Let's use the following example for a semantic segmentation problem using TorchMetrics, where we predict tensors of shape (batch_size, classes, height, width)
:
# shape: (1, 3, 2, 2) => (batch_size, classes, height, width)
mask_multiclass_pred = torch.tensor(
[[
[
# predictions for first class per pixel
[0.85, 0.4],
[0.4, 0.3],
],
[
# predictions for second class per pixel
[0, 0.8],
[0, 1],
],
[
# predictions for third class per pixel
[0.8, 0.6],
[0.7, 0.3],
]
]],
dtype=torch.float32
)
Obviously, if we reduce this to the actual predicted classes as an index tensor:
reduced_pred = torch.argmax(mask_multiclass_pred, dim=1)
reduced_pred = torch.where(torch.amax(mask_multiclass_pred, dim=1) >= 0.5, reduced_pred, -1)
We get:
# shape: (1, 2, 2) => (batch_size, height, width)
tensor([[[0, 1],
[2, 1]]])
...for the predictions.
Let's supposed the following would be our ground truth for the labels, in shape (batch_size, height, width)
the MulticlassAccuracy documentation suggests the targets should be (N, ...)
, thus only batch_size
and ...
-> extra dimensions, which in semantic segmentation is height & width:
# shape: (1, 2, 2) => (batch_size, height, width)
# as suggested by TorchMetrics targets should be (N, ...) where ... is the extra dimensions, in this case 2D => class per pixel
mask_multiclass_gt = torch.tensor(
[
[
# class 0, 1, or 2 per pixel => (2, 2) shape for mask
[0, 1],
[0, 2],
],
],
dtype=torch.int
)
Now, if we calculate the MulticlassAccuracy:
seg_acc_cls = MulticlassAccuracy(num_classes=3, top_k=1, average="none", multidim_average="global")
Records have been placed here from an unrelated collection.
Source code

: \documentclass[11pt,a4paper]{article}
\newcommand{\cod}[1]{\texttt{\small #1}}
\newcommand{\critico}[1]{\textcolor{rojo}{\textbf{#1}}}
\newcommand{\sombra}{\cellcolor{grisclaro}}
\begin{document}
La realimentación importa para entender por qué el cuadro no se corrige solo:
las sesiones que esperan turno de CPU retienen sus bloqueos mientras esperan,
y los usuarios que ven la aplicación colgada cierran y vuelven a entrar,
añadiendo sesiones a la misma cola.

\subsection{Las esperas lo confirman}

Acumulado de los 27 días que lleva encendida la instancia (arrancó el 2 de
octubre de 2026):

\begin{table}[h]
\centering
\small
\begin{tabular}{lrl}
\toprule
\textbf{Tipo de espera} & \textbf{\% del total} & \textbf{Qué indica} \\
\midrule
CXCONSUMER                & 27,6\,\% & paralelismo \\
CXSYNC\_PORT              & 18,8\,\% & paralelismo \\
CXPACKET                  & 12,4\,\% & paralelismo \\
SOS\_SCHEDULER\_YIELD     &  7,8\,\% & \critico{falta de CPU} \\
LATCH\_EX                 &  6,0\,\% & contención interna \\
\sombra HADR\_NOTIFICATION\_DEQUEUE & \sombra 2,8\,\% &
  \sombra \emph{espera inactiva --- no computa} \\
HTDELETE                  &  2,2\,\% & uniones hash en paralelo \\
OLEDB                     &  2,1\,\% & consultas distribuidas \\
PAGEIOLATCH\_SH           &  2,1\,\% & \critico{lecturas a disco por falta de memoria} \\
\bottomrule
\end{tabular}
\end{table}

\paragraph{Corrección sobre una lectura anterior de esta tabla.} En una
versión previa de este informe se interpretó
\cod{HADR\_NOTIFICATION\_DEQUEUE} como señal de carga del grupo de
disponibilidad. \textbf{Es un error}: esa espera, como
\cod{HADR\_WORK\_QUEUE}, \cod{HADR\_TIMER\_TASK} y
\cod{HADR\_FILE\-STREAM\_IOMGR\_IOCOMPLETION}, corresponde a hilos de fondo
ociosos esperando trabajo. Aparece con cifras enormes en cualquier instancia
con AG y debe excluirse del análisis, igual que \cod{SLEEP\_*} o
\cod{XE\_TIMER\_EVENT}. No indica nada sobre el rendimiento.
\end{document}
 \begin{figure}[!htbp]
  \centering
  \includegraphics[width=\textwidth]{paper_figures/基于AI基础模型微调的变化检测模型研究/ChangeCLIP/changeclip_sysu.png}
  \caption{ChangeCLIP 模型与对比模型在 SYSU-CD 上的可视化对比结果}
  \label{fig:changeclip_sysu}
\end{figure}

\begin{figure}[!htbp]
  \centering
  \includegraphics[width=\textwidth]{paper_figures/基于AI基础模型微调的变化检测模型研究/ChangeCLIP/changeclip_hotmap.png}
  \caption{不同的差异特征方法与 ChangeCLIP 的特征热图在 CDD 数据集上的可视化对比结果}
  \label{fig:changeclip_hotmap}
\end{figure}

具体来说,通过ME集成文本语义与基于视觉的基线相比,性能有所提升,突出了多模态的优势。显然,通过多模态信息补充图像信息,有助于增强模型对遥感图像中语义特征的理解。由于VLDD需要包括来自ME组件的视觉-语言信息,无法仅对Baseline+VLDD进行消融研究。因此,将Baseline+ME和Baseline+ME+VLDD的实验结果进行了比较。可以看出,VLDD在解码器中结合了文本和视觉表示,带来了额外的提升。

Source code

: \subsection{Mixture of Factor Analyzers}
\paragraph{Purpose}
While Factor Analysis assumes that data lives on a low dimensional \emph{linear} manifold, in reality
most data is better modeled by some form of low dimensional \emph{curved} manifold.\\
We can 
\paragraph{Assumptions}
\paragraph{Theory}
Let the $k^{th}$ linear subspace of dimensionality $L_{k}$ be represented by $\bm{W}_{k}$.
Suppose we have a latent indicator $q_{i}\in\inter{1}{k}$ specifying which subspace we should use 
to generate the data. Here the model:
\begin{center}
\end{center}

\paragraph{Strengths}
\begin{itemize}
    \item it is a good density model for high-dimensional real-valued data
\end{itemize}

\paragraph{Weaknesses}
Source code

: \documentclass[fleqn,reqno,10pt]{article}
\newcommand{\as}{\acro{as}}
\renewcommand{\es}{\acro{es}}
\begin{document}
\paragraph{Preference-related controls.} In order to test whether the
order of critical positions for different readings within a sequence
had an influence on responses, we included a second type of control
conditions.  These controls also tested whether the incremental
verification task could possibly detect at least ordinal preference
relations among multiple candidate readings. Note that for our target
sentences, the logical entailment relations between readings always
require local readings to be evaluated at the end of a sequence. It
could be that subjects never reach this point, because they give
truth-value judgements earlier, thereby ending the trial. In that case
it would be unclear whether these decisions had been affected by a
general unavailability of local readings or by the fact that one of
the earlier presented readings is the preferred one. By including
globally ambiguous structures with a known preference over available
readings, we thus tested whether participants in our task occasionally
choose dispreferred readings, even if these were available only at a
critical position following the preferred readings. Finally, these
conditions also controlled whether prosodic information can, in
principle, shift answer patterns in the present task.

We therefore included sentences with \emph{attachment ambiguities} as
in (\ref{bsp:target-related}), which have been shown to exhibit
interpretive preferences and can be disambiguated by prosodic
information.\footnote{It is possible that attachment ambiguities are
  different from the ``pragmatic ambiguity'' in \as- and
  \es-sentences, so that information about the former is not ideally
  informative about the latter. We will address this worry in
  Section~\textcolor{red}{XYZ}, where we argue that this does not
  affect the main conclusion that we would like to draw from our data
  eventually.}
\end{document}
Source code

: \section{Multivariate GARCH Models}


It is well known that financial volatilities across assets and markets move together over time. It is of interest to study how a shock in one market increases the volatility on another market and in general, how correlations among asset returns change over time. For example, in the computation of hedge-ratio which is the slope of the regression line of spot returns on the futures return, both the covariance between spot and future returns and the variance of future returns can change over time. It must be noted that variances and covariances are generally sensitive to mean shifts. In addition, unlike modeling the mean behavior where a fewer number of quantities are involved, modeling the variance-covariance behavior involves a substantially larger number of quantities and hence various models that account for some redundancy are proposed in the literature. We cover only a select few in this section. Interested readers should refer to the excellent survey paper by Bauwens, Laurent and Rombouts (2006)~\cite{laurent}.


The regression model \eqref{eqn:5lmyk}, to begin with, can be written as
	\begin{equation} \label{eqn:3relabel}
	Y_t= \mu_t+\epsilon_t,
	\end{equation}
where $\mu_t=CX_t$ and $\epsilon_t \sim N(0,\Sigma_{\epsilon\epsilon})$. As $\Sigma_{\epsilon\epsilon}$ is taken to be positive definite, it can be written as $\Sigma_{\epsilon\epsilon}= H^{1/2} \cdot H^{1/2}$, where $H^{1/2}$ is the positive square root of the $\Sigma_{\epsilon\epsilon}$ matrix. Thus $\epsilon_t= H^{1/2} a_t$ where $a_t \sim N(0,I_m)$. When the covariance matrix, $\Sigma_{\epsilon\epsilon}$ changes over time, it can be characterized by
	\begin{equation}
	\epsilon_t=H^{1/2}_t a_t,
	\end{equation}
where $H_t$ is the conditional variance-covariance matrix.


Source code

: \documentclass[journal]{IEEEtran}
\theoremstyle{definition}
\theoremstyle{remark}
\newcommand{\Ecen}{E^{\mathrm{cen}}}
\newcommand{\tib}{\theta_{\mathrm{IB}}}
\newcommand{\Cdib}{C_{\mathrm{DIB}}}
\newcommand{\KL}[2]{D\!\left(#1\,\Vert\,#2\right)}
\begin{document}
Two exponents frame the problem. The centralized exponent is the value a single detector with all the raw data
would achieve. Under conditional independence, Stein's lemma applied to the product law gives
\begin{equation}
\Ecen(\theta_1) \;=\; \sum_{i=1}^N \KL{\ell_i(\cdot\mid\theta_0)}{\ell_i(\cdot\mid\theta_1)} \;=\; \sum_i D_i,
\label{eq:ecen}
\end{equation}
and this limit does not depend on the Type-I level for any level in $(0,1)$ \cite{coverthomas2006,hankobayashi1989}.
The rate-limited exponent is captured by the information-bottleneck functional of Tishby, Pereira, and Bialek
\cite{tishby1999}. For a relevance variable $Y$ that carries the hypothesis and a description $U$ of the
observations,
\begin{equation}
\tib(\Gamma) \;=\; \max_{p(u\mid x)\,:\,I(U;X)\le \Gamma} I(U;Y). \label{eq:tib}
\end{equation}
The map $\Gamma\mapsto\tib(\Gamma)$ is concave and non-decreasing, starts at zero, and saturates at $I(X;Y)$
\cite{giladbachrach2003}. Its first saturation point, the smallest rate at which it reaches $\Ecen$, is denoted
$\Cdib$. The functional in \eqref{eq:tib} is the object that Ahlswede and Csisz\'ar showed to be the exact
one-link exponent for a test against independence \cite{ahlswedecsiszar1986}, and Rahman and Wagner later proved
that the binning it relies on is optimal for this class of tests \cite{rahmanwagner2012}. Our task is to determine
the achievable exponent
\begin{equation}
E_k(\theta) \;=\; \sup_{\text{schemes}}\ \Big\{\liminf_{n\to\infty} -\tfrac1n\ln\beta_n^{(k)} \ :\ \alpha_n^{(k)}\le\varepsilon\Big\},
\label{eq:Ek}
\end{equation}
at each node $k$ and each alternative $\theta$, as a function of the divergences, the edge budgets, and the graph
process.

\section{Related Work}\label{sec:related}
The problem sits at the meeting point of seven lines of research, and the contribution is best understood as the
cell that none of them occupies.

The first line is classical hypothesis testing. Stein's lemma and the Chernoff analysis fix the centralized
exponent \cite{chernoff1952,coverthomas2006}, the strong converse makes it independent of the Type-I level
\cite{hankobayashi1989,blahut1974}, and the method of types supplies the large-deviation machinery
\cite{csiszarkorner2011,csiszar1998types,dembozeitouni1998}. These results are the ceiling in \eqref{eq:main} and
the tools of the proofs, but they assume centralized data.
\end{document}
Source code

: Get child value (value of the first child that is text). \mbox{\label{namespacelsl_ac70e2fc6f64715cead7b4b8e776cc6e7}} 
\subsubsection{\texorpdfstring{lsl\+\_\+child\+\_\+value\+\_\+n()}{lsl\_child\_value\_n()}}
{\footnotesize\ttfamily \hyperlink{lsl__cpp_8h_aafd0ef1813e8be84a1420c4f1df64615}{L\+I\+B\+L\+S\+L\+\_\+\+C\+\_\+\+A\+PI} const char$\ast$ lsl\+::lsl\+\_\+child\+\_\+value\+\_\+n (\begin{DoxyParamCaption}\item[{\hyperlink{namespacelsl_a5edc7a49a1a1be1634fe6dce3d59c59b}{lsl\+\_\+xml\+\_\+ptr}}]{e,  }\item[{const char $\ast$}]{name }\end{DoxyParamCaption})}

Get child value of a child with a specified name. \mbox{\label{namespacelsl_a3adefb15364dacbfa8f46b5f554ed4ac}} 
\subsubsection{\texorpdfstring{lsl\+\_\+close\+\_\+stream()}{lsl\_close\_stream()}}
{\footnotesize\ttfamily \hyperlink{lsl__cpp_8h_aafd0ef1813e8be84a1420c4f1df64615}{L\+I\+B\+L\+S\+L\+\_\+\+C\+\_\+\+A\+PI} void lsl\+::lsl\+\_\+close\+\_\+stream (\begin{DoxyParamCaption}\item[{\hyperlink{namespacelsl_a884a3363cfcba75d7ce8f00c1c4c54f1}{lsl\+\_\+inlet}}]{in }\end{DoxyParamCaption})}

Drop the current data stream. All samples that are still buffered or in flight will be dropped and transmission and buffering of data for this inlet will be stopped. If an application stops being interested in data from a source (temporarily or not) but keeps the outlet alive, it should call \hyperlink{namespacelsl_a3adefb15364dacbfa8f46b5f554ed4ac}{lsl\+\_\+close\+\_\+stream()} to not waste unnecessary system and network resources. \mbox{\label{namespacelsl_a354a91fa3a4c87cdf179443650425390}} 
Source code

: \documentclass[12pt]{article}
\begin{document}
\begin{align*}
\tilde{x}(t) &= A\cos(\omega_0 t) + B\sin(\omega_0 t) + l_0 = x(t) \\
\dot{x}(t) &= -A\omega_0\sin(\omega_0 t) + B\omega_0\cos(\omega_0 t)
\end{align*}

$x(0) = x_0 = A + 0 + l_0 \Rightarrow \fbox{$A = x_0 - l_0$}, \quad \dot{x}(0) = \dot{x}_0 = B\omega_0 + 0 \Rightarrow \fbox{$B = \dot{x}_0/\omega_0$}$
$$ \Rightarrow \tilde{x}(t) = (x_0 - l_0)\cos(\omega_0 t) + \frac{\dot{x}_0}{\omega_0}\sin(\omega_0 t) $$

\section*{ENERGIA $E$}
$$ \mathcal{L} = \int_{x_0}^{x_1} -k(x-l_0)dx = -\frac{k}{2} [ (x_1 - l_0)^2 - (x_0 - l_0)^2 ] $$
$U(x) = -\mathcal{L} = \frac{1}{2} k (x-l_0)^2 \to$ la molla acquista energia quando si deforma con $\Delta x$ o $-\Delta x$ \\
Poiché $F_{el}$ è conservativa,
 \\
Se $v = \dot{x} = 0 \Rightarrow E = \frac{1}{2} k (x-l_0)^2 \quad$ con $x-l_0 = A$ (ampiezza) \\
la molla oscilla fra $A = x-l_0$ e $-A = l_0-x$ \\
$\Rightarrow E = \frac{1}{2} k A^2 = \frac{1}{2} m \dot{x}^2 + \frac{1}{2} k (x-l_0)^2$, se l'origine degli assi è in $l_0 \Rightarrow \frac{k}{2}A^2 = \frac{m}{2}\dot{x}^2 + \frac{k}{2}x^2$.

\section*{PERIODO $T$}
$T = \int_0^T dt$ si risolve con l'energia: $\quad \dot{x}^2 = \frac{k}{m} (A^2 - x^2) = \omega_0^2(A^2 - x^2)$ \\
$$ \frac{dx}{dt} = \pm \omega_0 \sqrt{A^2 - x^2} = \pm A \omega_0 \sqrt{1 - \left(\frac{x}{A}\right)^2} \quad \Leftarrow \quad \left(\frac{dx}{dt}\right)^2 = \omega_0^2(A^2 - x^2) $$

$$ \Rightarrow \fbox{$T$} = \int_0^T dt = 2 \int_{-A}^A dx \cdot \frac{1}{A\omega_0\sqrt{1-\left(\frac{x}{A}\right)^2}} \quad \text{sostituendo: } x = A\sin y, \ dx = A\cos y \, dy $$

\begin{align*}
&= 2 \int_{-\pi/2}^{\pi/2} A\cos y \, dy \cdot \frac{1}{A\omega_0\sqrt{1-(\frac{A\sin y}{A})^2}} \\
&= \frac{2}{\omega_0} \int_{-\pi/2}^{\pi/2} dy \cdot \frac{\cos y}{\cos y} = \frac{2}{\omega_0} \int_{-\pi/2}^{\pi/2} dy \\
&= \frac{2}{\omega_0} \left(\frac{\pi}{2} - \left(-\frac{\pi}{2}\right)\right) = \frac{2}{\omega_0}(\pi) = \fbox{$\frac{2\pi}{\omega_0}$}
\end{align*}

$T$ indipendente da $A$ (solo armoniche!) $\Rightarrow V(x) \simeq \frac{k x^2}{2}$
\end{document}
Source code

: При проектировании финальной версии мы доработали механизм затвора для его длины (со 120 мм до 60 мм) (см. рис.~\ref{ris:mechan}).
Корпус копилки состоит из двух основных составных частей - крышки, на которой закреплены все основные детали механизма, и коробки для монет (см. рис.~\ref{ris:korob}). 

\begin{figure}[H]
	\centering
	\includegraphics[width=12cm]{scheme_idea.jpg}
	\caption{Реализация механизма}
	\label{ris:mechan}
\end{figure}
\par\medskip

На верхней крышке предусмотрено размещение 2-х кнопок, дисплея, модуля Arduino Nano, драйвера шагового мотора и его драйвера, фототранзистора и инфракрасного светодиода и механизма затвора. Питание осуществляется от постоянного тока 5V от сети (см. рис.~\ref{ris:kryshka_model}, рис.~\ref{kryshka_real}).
seg_acc_cls(mask_multiclass_pred, mask_multiclass_gt)
We get the following result:
# shape (3,) => one accuracy per class (3 classes)
tensor([0.5000, 1.0000, 0.0000])
Why is this the output?
For example, shouldn't the first class be 0.75 instead of 0.5? Because for the default threshold of 0.5 our reduced predictions for the first class would be:
[0, 1] => [True, False]
[2, 1] => [False, False]
And obviously then we have 1 TP, 2 TN, and 1 FN. So we should have (1+2)/4?!
Likewise, the second class would be:
[0, 1] => [False, True]
[2, 1] => [False, True]
So again, we have 1 TP, but also 1 FP (lower right), and then 2 TN, which again should be (1 TP + 2TN)/4 = 0.75 and not 1.0.
For the 3rd class we would get these reduced predictions:
[0, 1] => [False, False]
[2, 1] => [True, False]
Which should be 0 TP (only lower right was True), 1 FP (lower left), and 2 TN should be 2/4 => 0.5.